:: WHAT YOU SHOULD DO ::
When a line in the records contains the string "Manifest", copy that line.

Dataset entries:
Start of Block
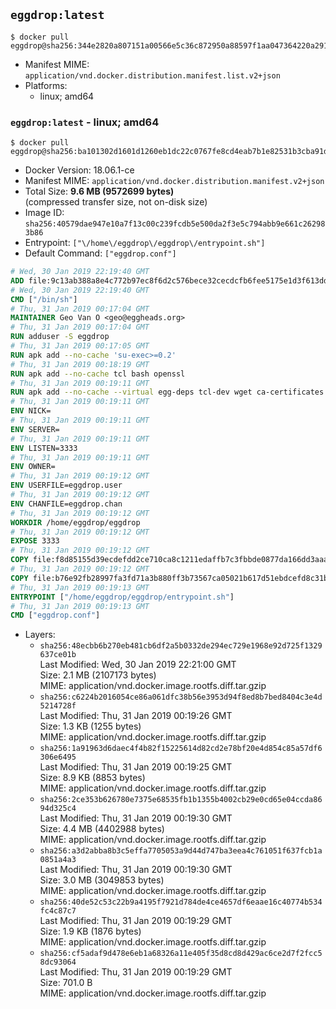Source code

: ## `eggdrop:latest`

```console
$ docker pull eggdrop@sha256:344e2820a807151a00566e5c36c872950a88597f1aa047364220a2913b78afa4
```

-	Manifest MIME: `application/vnd.docker.distribution.manifest.list.v2+json`
-	Platforms:
	-	linux; amd64

### `eggdrop:latest` - linux; amd64

```console
$ docker pull eggdrop@sha256:ba101302d1601d1260eb1dc22c0767fe8cd4eab7b1e82531b3cba91d40783494
```

-	Docker Version: 18.06.1-ce
-	Manifest MIME: `application/vnd.docker.distribution.manifest.v2+json`
-	Total Size: **9.6 MB (9572699 bytes)**  
	(compressed transfer size, not on-disk size)
-	Image ID: `sha256:40579dae947e10a7f13c00c239fcdb5e500da2f3e5c794abb9e661c262983b86`
-	Entrypoint: `["\/home\/eggdrop\/eggdrop\/entrypoint.sh"]`
-	Default Command: `["eggdrop.conf"]`

```dockerfile
# Wed, 30 Jan 2019 22:19:40 GMT
ADD file:9c13ab388a8e4c772b97ec8f6d2c576bece32cecdcfb6fee5175e1d3f613dd12 in / 
# Wed, 30 Jan 2019 22:19:40 GMT
CMD ["/bin/sh"]
# Thu, 31 Jan 2019 00:17:04 GMT
MAINTAINER Geo Van O <geo@eggheads.org>
# Thu, 31 Jan 2019 00:17:04 GMT
RUN adduser -S eggdrop
# Thu, 31 Jan 2019 00:17:05 GMT
RUN apk add --no-cache 'su-exec>=0.2'
# Thu, 31 Jan 2019 00:18:19 GMT
RUN apk add --no-cache tcl bash openssl
# Thu, 31 Jan 2019 00:19:11 GMT
RUN apk add --no-cache --virtual egg-deps tcl-dev wget ca-certificates make tar gpgme build-base openssl-dev   && wget ftp://ftp.eggheads.org/pub/eggdrop/source/1.8/eggdrop-1.8.4.tar.gz   && wget ftp://ftp.eggheads.org/pub/eggdrop/source/1.8/eggdrop-1.8.4.tar.gz.asc   && gpg --keyserver ha.pool.sks-keyservers.net --recv-key E01C240484DE7DBE190FE141E7667DE1D1A39AFF   && gpg --batch --verify eggdrop-1.8.4.tar.gz.asc eggdrop-1.8.4.tar.gz   && command -v gpgconf > /dev/null   && gpgconf --kill all   && rm eggdrop-1.8.4.tar.gz.asc   && tar -zxvf eggdrop-1.8.4.tar.gz   && rm eggdrop-1.8.4.tar.gz   && ( cd eggdrop-1.8.4     && ./configure     && make config     && make     && make install DEST=/home/eggdrop/eggdrop )   && rm -rf eggdrop-1.8.4   && mkdir /home/eggdrop/eggdrop/data   && chown -R eggdrop /home/eggdrop/eggdrop   && apk del egg-deps
# Thu, 31 Jan 2019 00:19:11 GMT
ENV NICK=
# Thu, 31 Jan 2019 00:19:11 GMT
ENV SERVER=
# Thu, 31 Jan 2019 00:19:11 GMT
ENV LISTEN=3333
# Thu, 31 Jan 2019 00:19:11 GMT
ENV OWNER=
# Thu, 31 Jan 2019 00:19:12 GMT
ENV USERFILE=eggdrop.user
# Thu, 31 Jan 2019 00:19:12 GMT
ENV CHANFILE=eggdrop.chan
# Thu, 31 Jan 2019 00:19:12 GMT
WORKDIR /home/eggdrop/eggdrop
# Thu, 31 Jan 2019 00:19:12 GMT
EXPOSE 3333
# Thu, 31 Jan 2019 00:19:12 GMT
COPY file:f8d85155d39ecdefdd2ce710ca8c1211edaffb7c3fbbde0877da166dd3aaa579 in /home/eggdrop/eggdrop 
# Thu, 31 Jan 2019 00:19:12 GMT
COPY file:b76e92fb28997fa3fd71a3b880ff3b73567ca05021b617d51ebdcefd8c31b457 in /home/eggdrop/eggdrop/scripts/ 
# Thu, 31 Jan 2019 00:19:13 GMT
ENTRYPOINT ["/home/eggdrop/eggdrop/entrypoint.sh"]
# Thu, 31 Jan 2019 00:19:13 GMT
CMD ["eggdrop.conf"]
```

-	Layers:
	-	`sha256:48ecbb6b270eb481cb6df2a5b0332de294ec729e1968e92d725f1329637ce01b`  
		Last Modified: Wed, 30 Jan 2019 22:21:00 GMT  
		Size: 2.1 MB (2107173 bytes)  
		MIME: application/vnd.docker.image.rootfs.diff.tar.gzip
	-	`sha256:c6224b2016054ce86a061dfc38b56e3953d94f8ed8b7bed8404c3e4d5214728f`  
		Last Modified: Thu, 31 Jan 2019 00:19:26 GMT  
		Size: 1.3 KB (1255 bytes)  
		MIME: application/vnd.docker.image.rootfs.diff.tar.gzip
	-	`sha256:1a91963d6daec4f4b82f15225614d82cd2e78bf20e4d854c85a57df6306e6495`  
		Last Modified: Thu, 31 Jan 2019 00:19:25 GMT  
		Size: 8.9 KB (8853 bytes)  
		MIME: application/vnd.docker.image.rootfs.diff.tar.gzip
	-	`sha256:2ce353b626780e7375e68535fb1b1355b4002cb29e0cd65e04ccda8694d325c4`  
		Last Modified: Thu, 31 Jan 2019 00:19:30 GMT  
		Size: 4.4 MB (4402988 bytes)  
		MIME: application/vnd.docker.image.rootfs.diff.tar.gzip
	-	`sha256:a3d2abba8b3c5effa7705053a9d44d747ba3eea4c761051f637fcb1a0851a4a3`  
		Last Modified: Thu, 31 Jan 2019 00:19:30 GMT  
		Size: 3.0 MB (3049853 bytes)  
		MIME: application/vnd.docker.image.rootfs.diff.tar.gzip
	-	`sha256:40de52c53c22b9a4195f7921d784de4ce4657df6eaae16c40774b534fc4c87c7`  
		Last Modified: Thu, 31 Jan 2019 00:19:29 GMT  
		Size: 1.9 KB (1876 bytes)  
		MIME: application/vnd.docker.image.rootfs.diff.tar.gzip
	-	`sha256:cf5adaf9d478e6eb1a68326a11e405f35d8cd8d429ac6ce2d7f2fcc58dc93064`  
		Last Modified: Thu, 31 Jan 2019 00:19:29 GMT  
		Size: 701.0 B  
		MIME: application/vnd.docker.image.rootfs.diff.tar.gzip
End of Block
:: OUTPUT FOR THIS EXERCISE ::
-	Manifest MIME: `application/vnd.docker.distribution.manifest.list.v2+json`
-	Manifest MIME: `application/vnd.docker.distribution.manifest.v2+json`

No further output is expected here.